Addition & Subtraction
You can add any negative number in order to take it. Generally any carry that goes off the end can be ignored.
Overflow
If Both inputs to an addition have the same sign, and the output sign is different, an overflow has occurred.
Overflow cannot occur if inputs have opposite sign.
Two’s Complement & Bit Negation
Take the example of $n=4$:
- $s^4-a=((2^4-1)-a)+1$
- The binary representation of $(2^4-1)$ is $1111_2$.
- Subtracting a 4-bit number $a$ from $1111_2$ just switches all the 0’s in $a$ to 1’s and all the 1’s to 0’s.
- So, to compute the two’s complement of $a$, flip the bits and add 1.
Converting to Decimal
To find the decimal representation of the integer with a given two’s complement:
- Fint the two’s complement of the given two’s complement.

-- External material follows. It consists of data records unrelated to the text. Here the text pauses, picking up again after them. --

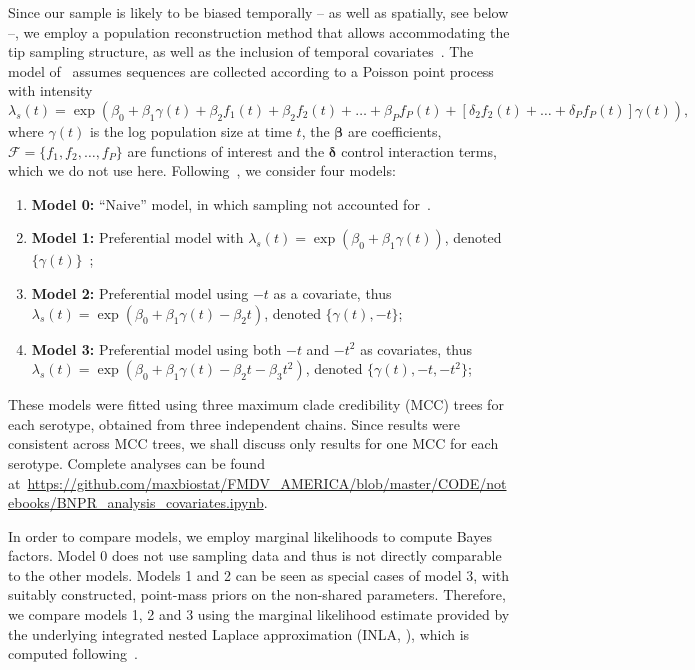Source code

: \documentclass[a4paper,10pt]{article}
\begin{document}
Since our sample is likely to be biased temporally -- as well as spatially, see below --, we employ a population reconstruction method that allows accommodating the tip sampling structure, as well as the inclusion of temporal covariates~\citep{M-Karcher2019}.
The model of~\cite{M-Karcher2019} assumes sequences are collected according to a Poisson point process with intensity
\begin{equation}
 \label{eq:skytrack}
 \lambda_s(t) = \exp\left( \beta_0 + \beta_1\gamma(t) + \beta_2 f_1(t)  + \beta_2 f_2(t) + \ldots + \beta_P f_P(t) + \left[\delta_2 f_2(t) + \ldots + \delta_P f_P(t) \right]\gamma(t) \right),
\end{equation}
where $\gamma(t)$ is the log population size at time $t$, the $\boldsymbol\beta$ are coefficients, $\mathcal{F} = \{f_1, f_2, \ldots, f_P\}$ are functions of interest and the $\boldsymbol\delta$ control interaction terms, which we do not use here.
Following~\cite{M-Karcher2019}, we consider four models:
\begin{enumerate}
 \item \textbf{Model 0:} ``Naive'' model, in which sampling not accounted for~\citep{Palacios2015}.
 \item \textbf{Model 1:} Preferential model with $\lambda_s(t) = \exp(\beta_0 + \beta_1\gamma(t))$, denoted $\{\gamma(t)\}$~\citep{M-Karcher2016};
 \item \textbf{Model 2:} Preferential model using $-t$ as a covariate, thus $\lambda_s(t) = \exp(\beta_0 + \beta_1\gamma(t) -\beta_2 t)$, denoted $\{\gamma(t), -t\}$;
 \item \textbf{Model 3:} Preferential model using both $-t$ and $-t^2$ as covariates, thus $\lambda_s(t) = \exp(\beta_0 + \beta_1\gamma(t) -\beta_2 t - \beta_3t^2)$, denoted $\{\gamma(t), -t, -t^2\}$;
\end{enumerate}

These models were fitted using three maximum clade credibility (MCC) trees for each serotype, obtained from three independent chains.
Since results were consistent across MCC trees, we shall discuss only results for one MCC for each serotype.
Complete analyses can be found at~\url{https://github.com/maxbiostat/FMDV_AMERICA/blob/master/CODE/notebooks/BNPR_analysis_covariates.ipynb}.

In order to compare models, we employ marginal likelihoods to compute Bayes factors.
Model 0 does not use sampling data and thus is not directly comparable to the other models.
Models 1 and 2 can be seen as special cases of model 3, with suitably constructed, point-mass priors on the non-shared parameters.
Therefore, we compare models 1, 2 and 3 using the marginal likelihood estimate provided by the underlying integrated nested Laplace approximation (INLA, \cite{Martins2013}), which is computed following~\cite{Hubin2016}.
\end{document}

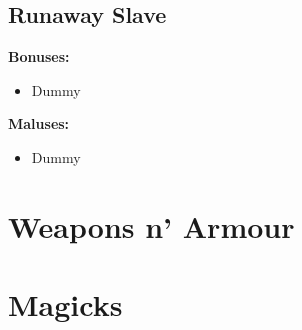 \documentclass[openany,10pt,a4paper]{book}
\begin{document}
\section{Runaway Slave}
\textbf{Bonuses:}
\begin{itemize}
	\item Dummy
\end{itemize}
\textbf{Maluses:}
\begin{itemize}
	\item Dummy
\end{itemize}
\chapter{Weapons n' Armour}
\chapter{Magicks}
\end{document}
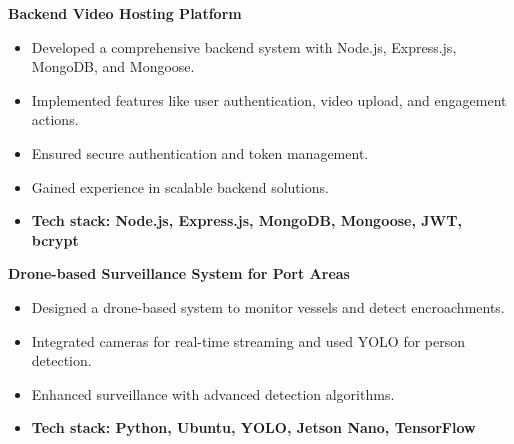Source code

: \documentclass[a4paper,11pt]{article}
\begin{document}
\vspace{-2.5mm} %

\noindent
\textbf{Backend Video Hosting Platform} \\
\vspace{-3mm}
\begin{itemize}[left=0pt, label={\textbullet}, labelsep=1em, itemsep=0mm, noitemsep]
  \item Developed a comprehensive backend system with Node.js, Express.js, MongoDB, and Mongoose.
  \item Implemented features like user authentication, video upload, and engagement actions.
  \item Ensured secure authentication and token management.
  \item Gained experience in scalable backend solutions.
  \item \textbf{Tech stack: Node.js, Express.js, MongoDB, Mongoose, JWT, bcrypt}
\end{itemize}

\vspace{-2.5mm} %

\noindent
\textbf{Drone-based Surveillance System for Port Areas} \\
\vspace{-3mm}
\begin{itemize}[left=0pt, label={\textbullet}, labelsep=1em, itemsep=0mm, noitemsep]
  \item Designed a drone-based system to monitor vessels and detect encroachments.
  \item Integrated cameras for real-time streaming and used YOLO for person detection.
  \item Enhanced surveillance with advanced detection algorithms.
  \item \textbf{Tech stack: Python, Ubuntu, YOLO, Jetson Nano, TensorFlow}
\end{itemize}
\vspace{-6mm}

\end{document}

- Write the decimal equivalent of the result.
4-bit Subtractor
The following diagram is an implementation of $a-b$ as the sum of $a$ and the two’s complement of $b$.

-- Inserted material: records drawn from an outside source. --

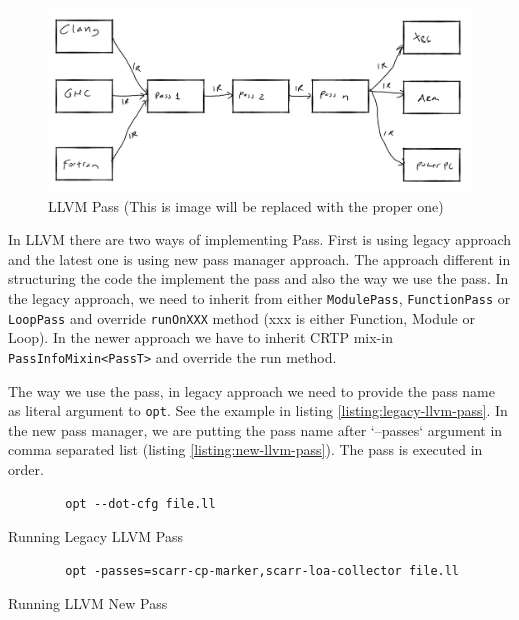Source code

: \begin{figure}[htbp] 
    \centerline{\includegraphics[scale=.25]{Figures/03/llvm.png}} 
    \caption{LLVM Pass (This is image will be replaced with the proper one)} 
    \label{fig:llvm} 
\end{figure} 

In LLVM there are two ways of implementing Pass. First is using legacy approach and the latest one is using new pass manager approach. The approach different in structuring the code the implement the pass and also the way we use the pass.  In the legacy approach, we need to inherit from either \texttt{ModulePass}, \texttt{FunctionPass} or \texttt{LoopPass} and override \texttt{runOnXXX} method (xxx is either Function, Module or Loop). In the newer approach we have to inherit CRTP mix-in \texttt{PassInfoMixin<PassT>} and override the run method.

The way we use the pass, in legacy approach we need to provide the pass name as literal argument to \texttt{opt}. See the example in listing \ref{listing:legacy-llvm-pass}. In the new pass manager, we are putting the pass name after `--passes` argument in comma separated list (listing \ref{listing:new-llvm-pass}). The pass is executed in order.

\begin{listing}[htbp]
    \begin{verbatim}
        opt --dot-cfg file.ll 
    \end{verbatim}
    \caption{Running Legacy LLVM Pass}    
    \label{listing:legacy-llvm-pass}
\end{listing}

\begin{listing}[htpb]
    \begin{verbatim}
        opt -passes=scarr-cp-marker,scarr-loa-collector file.ll 
    \end{verbatim}
\caption{Running LLVM New Pass}    
\label{listing:new-llvm-pass}
\end{listing}

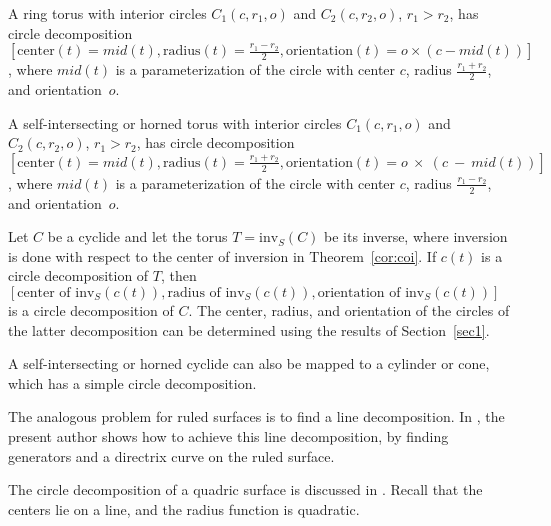 \begin{lemma}
A ring torus with interior circles $C_1(c,r_1,o)$ and 
$C_2(c,r_2,o)$, $r_1 > r_2$, has circle decomposition 
$[\mbox{center}(t) = mid(t),
 \mbox{radius}(t) = \frac{r_1 - r_2}{2},
 \mbox{orientation}(t) = o \times (c - mid(t))]$,
where $mid(t)$ is a parameterization of the circle with center $c$,
radius $\frac{r_1+r_2}{2}$, and orientation~$o$.

A self-intersecting or horned torus with interior circles $C_1(c,r_1,o)$ and 
$C_2(c,r_2,o)$, $r_1 > r_2$, has circle decomposition 
$[\mbox{center}(t) = mid(t),
 \mbox{radius}(t) = \frac{r_1 + r_2}{2},
 \mbox{orientation}(t) = o~\times~(c~-~mid(t))]$,
where $mid(t)$ is a parameterization of the circle with center $c$,
radius $\frac{r_1-r_2}{2}$, and orientation~$o$.
\end{lemma}

\begin{lemma}
Let $C$ be a cyclide and let the torus $T = \mbox{inv}_S(C)$ be its inverse,
where inversion is done with respect
to the center of inversion in Theorem~\ref{cor:coi}.
If $c(t)$ is a circle decomposition of $T$,
then $[\mbox{center of inv}_S(c(t)),\mbox{radius of inv}_S(c(t)),
\mbox{orientation of inv}_S(c(t))]$ is a circle decomposition of $C$.
The center, radius, and orientation of the circles of the latter decomposition
can be determined using the results of Section~\ref{sec1}.
\end{lemma}

\begin{rmk}
A self-intersecting or horned cyclide can also be mapped to a cylinder or
cone, which has a simple circle decomposition.
\end{rmk}

\begin{rmk}
The analogous problem for ruled surfaces is to find a line decomposition.
In \cite{jj91ru}, the present author shows how to achieve this line 
decomposition, by finding generators and a directrix curve on the 
ruled surface.
\end{rmk}

\begin{rmk}
The circle decomposition of a quadric surface is discussed in \cite{JS90u}.
Recall that the centers lie on a line, and the radius function is quadratic.
\end{rmk}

This flips the bits of $b$ and adds one via the carry in.
A more automated approach would be the following:
The XOR gates flip the bits when Subtract
is high. Additionally, when Subtract
is high 1 is added to the carry in.
Floating Point Numbers
It is not always possible to express numbers in integer form.
Real, or floating point numbers are used in the computer when:
-
The number to be expressed is outside of the integer range of the computer like:
\[3.6\times 10^{40} \text{ or } 1.6\times 10^{-19}\] -
The number contains a decimal fraction:
\[123.456=1.23456\times 10^2\]
When using floating point numbers the number is writen like in scientific notation.
Binary Fractions
Fractions can be represented in base 2:
\[\begin{aligned} 10.01_2&=1\times 2^1+0\times2^0+0\times2^{-1}+1\times2^{-2}\\ &=1\times2+0+0+1\times0.25\\ &=2.25_{10} \end{aligned}\]This gives a scientific representation of $10.10_2=1.001\times2^1$
In binary, for any non-zero number the leading digit is always 1.

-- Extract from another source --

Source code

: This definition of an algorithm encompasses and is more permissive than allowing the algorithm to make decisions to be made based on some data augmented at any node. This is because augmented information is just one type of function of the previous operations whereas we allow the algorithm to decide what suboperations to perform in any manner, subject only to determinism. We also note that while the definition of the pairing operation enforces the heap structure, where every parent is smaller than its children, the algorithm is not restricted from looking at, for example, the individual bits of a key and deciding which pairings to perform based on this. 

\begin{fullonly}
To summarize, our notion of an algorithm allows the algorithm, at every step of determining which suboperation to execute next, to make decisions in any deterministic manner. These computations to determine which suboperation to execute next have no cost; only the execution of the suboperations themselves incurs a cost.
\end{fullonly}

To represent a number in scientific notation:
- The sign of the number.
- The magnitude of the number, known as the matissa or significand.
- The sign of the exponent
- the magnitude of the exponent.
Example - 1 Byte
\[S\ EE\ MMMMM\]- $S$ is the sign of the number.
- $EE$ are the two characters encoding the exponent.
-
Both sign and magnitude.
This is very low precision see the IEE 754 section for the list of precisions.
-
- $MMMMM$ are five characters for the mantissa.
IEEE 754
IEEE standard for floating point arithmetic. This is implemented in many hardware units and stipulates the computer representations of numbers:
- 16 bit half precision numbers.
- 5 for exponent, 11 for mantissa.
- 32 bit single precision numbers.
- 8 for exponent, 24 for mantissa.
- 64 bit double precision numbers.
- 11 for exponent, 53 for mantissa.
- 128 bit quadrouple precision numbers.
- 15 for exponent, 113 for mantissa.
- 16256bit octouple precision numbers.
- 19 for exponent, 237 for mantissa.
As numbers are not stored as surds, small rounding error can accumulate if there isn’t enough precision.